Codices 110 and 111 deal with the other two works.
Only fragments now exist of this commentary on the bible, which Eusebius tells us (HE 6.14.1) also included comments on the apocryphal works of Barnabas and the Apocalypse of Peter. Most of the few fragments are in Eusebius. Others are in the commentary of ps.Oecumenius, and John Moschus Pratum Spirituale. The Greek material can all be found in GCS 17, which is online somewhere, and translated here in the ANF 2.
There is also a Latin translation of a good chunk of it, which passes under the title Adumbrationes Clementi Alexandrini in epistolas canonicas. This was made in the days of Cassiodorus. It exists in two manuscripts. The first is in the public library of Laon, no. 96 (L). This is a parchment quarto which dates from the 8-9th century. The adumbrationes form folios 1-9 of this manuscript, and is followed by a Latin version of the commentary of Didymus the Blind on the letter of James. Various pages of the manuscript are disordered.
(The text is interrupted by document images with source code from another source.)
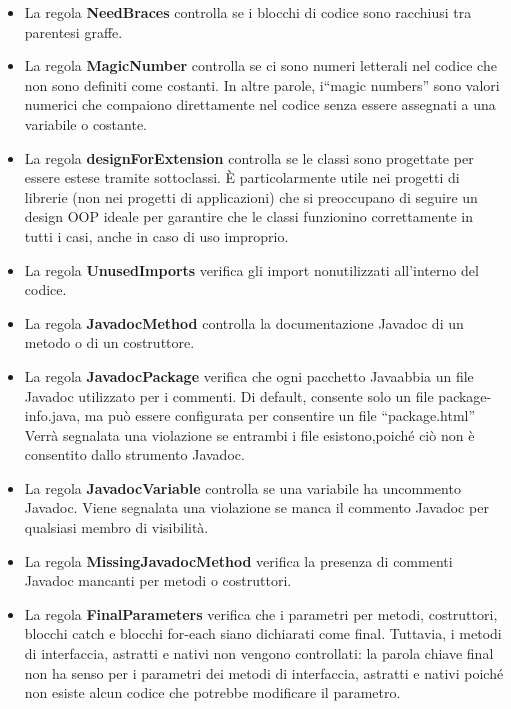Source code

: 	\begin{itemize}

		\item La regola \textbf{\textbf{NeedBraces}} controlla se i blocchi di codice  sono racchiusi tra parentesi graffe.

		\item La regola \textbf{\textbf{MagicNumber}} controlla se ci sono numeri letterali nel codice che non sono definiti come costanti. In altre parole, i“magic numbers” sono valori numerici che compaiono direttamente nel codice senza essere assegnati a una variabile o costante.

		\item La regola \textbf{\textbf{designForExtension}} controlla se le classi sono progettate per essere estese tramite sottoclassi. È particolarmente utile nei progetti di librerie (non nei progetti di applicazioni) che si preoccupano di seguire un design OOP ideale per garantire che le classi funzionino correttamente in tutti i casi, anche in caso di uso improprio.

		\item La regola \textbf{\textbf{UnusedImports}} verifica gli import nonutilizzati all’interno del codice.

		\item La regola \textbf{\textbf{JavadocMethod}} controlla la documentazione Javadoc di un metodo o di un costruttore.

		\item La regola \textbf{\textbf{JavadocPackage}} verifica che ogni pacchetto Javaabbia un file Javadoc utilizzato per i commenti. Di default, consente solo un file package-info.java, ma può essere configurata per consentire un file “package.html” Verrà segnalata una violazione se entrambi i file esistono,poiché ciò non è consentito dallo strumento Javadoc.

		\item La regola \textbf{\textbf{JavadocVariable}} controlla se una variabile ha uncommento Javadoc. Viene segnalata una violazione se manca il commento Javadoc per qualsiasi membro di visibilità.

		\item La regola \textbf{\textbf{MissingJavadocMethod}} verifica la presenza di commenti Javadoc mancanti per metodi o costruttori.

		\item La regola \textbf{\textbf{FinalParameters}} verifica che i parametri per metodi, costruttori, blocchi catch e blocchi for-each siano dichiarati come final. Tuttavia, i metodi di interfaccia, astratti e nativi non vengono controllati: la parola chiave final non ha senso per i parametri dei metodi di interfaccia, astratti e nativi poiché non esiste alcun codice che potrebbe modificare il parametro.


\end{itemize}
The other manuscript (M) is in Berlin, part of the Sir Thomas Phillips collection from Cheltenham, no. 1665. This is a parchment codex of 184 pages, of the 13th century. The first 11 pages of the codex contain the adumbrationes, followed by a work of Didymus the Blind, Bede on Acts, Bede’s retraction on Acts, his tract on the canonical letters, and an Epistola ad Accam. The manuscript has a note that it belonged to a monastery of “St. Mary of the mountain of God”. It was in Paris in the library of the Jesuits, then passed into the Meerman library, where it was no. 443, and then was bought by Sir Thomas Phillips.
There may be passages from the text also in a manuscript in the Laurentian library in Florence, (Pluteu 17.17), a Latin catena on these letters of the bible from Bede, Clement, Didymus and Augustine.
The text was first published by Margaret de la Bigne in 1575, in her Sacra bibliotheca sanctorum patrum, col. 625-634. Nothing is said of the manuscript used. This text was reprinted several times; J. Fell in 1683, Th. Jttig (1700), J. Potter (1715), R. Klotz (vol. 4, 1834), Chr. C. Jos. Bunsen (1854), and L. Dindorf (1869).
A critical edition was published by Zahn in Supplementum Clementinum, Forsuchungen zur Geschichte des Neutestamentlichen Kanons und der altkirchlichen Literatur, III, pp. 64-103, which edits all the fragments; the critical edition of the adumbrationes is on p.79-93. The editio princeps (P) and the Dindorf edition (D) supplement the two mss (see Zahn, p.10-16).
The comments in the text relate to 1 Peter and 1 John and 2 John. An English translation of the adumbrationes is in the ANF 2, here.